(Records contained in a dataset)
· · ·

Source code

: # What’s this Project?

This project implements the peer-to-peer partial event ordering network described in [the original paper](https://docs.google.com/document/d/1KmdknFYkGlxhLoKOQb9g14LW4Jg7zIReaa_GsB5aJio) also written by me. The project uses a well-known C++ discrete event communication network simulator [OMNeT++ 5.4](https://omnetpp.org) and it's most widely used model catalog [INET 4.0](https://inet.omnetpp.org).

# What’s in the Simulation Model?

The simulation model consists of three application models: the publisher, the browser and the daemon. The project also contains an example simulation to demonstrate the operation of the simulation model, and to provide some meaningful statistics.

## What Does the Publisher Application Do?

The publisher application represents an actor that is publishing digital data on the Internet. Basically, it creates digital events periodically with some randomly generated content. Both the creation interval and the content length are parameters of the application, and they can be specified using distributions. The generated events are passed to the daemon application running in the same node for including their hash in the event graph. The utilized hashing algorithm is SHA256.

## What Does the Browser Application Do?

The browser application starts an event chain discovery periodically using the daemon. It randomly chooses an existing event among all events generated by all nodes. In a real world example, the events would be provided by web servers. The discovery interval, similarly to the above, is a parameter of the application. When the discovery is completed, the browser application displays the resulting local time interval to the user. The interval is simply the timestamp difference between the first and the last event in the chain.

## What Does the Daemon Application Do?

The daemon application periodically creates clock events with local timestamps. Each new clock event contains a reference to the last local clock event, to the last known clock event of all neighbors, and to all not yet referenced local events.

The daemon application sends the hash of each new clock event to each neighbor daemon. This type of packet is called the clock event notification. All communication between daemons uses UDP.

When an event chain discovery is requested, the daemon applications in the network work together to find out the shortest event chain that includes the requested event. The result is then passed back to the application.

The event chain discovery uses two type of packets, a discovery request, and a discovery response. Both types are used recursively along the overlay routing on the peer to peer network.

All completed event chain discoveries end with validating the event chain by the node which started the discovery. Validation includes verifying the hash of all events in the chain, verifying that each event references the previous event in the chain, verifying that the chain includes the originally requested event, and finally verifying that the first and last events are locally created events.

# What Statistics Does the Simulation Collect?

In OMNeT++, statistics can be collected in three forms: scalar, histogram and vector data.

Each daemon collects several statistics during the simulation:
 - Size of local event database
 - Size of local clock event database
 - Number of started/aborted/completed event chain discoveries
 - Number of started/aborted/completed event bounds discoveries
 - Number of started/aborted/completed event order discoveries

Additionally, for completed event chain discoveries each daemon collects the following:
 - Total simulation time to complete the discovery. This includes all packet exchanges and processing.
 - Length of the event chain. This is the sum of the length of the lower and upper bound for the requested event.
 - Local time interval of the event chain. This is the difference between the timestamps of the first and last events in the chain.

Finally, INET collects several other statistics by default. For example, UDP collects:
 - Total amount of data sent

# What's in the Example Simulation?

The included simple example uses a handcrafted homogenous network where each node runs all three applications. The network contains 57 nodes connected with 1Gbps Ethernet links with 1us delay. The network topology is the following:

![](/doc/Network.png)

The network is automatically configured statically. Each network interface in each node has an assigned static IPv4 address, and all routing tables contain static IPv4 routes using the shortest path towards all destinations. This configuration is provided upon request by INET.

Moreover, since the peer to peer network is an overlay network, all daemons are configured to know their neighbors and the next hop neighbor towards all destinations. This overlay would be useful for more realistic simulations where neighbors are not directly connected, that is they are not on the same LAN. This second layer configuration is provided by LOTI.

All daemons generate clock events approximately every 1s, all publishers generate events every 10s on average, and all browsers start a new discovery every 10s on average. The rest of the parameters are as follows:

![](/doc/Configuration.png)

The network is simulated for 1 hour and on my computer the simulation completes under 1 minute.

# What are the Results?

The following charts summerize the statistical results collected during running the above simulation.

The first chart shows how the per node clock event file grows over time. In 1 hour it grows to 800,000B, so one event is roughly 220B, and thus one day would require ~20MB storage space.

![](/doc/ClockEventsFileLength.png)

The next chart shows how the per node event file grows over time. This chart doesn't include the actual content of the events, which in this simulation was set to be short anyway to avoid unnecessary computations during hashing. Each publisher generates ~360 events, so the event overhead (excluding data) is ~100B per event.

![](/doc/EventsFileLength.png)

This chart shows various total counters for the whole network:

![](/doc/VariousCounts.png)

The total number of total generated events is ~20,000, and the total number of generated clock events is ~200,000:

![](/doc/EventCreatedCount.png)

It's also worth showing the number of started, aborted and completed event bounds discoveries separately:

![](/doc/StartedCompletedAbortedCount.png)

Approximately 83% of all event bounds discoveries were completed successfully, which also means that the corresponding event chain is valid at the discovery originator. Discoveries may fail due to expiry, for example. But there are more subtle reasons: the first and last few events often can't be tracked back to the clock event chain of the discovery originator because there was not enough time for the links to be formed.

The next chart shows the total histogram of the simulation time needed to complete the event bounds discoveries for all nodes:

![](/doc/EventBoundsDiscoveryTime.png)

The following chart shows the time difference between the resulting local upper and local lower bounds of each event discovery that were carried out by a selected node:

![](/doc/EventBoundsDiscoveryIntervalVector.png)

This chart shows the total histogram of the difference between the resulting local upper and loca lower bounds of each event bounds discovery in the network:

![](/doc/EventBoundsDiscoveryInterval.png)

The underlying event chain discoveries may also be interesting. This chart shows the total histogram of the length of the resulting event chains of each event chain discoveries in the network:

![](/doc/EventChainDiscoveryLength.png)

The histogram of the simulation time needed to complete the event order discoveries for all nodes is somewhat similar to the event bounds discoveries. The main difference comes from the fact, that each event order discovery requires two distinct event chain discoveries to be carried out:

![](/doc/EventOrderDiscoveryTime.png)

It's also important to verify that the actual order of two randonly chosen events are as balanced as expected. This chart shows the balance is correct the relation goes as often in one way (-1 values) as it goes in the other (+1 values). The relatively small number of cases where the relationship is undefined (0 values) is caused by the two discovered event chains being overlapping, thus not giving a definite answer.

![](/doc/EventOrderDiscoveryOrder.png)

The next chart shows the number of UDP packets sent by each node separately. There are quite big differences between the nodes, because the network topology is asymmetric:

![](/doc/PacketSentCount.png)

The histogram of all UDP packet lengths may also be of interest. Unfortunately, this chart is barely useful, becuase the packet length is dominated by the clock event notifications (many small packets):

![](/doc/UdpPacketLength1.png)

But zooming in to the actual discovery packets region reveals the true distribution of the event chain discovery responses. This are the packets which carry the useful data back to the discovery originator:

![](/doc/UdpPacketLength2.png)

· · ·

■ **WHAT TO WORK ON**
Filter the entries above down to the lines that contain the word "daemons".

■ **EXERCISE ANSWER**
The daemon application sends the hash of each new clock event to each neighbor daemon. This type of packet is called the clock event notification. All communication between daemons uses UDP.
Moreover, since the peer to peer network is an overlay network, all daemons are configured to know their neighbors and the next hop neighbor towards all destinations. This overlay would be useful for more realistic simulations where neighbors are not directly connected, that is they are not on the same LAN. This second layer configuration is provided by LOTI.
All daemons generate clock events approximately every 1s, all publishers generate events every 10s on average, and all browsers start a new discovery every 10s on average. The rest of the parameters are as follows:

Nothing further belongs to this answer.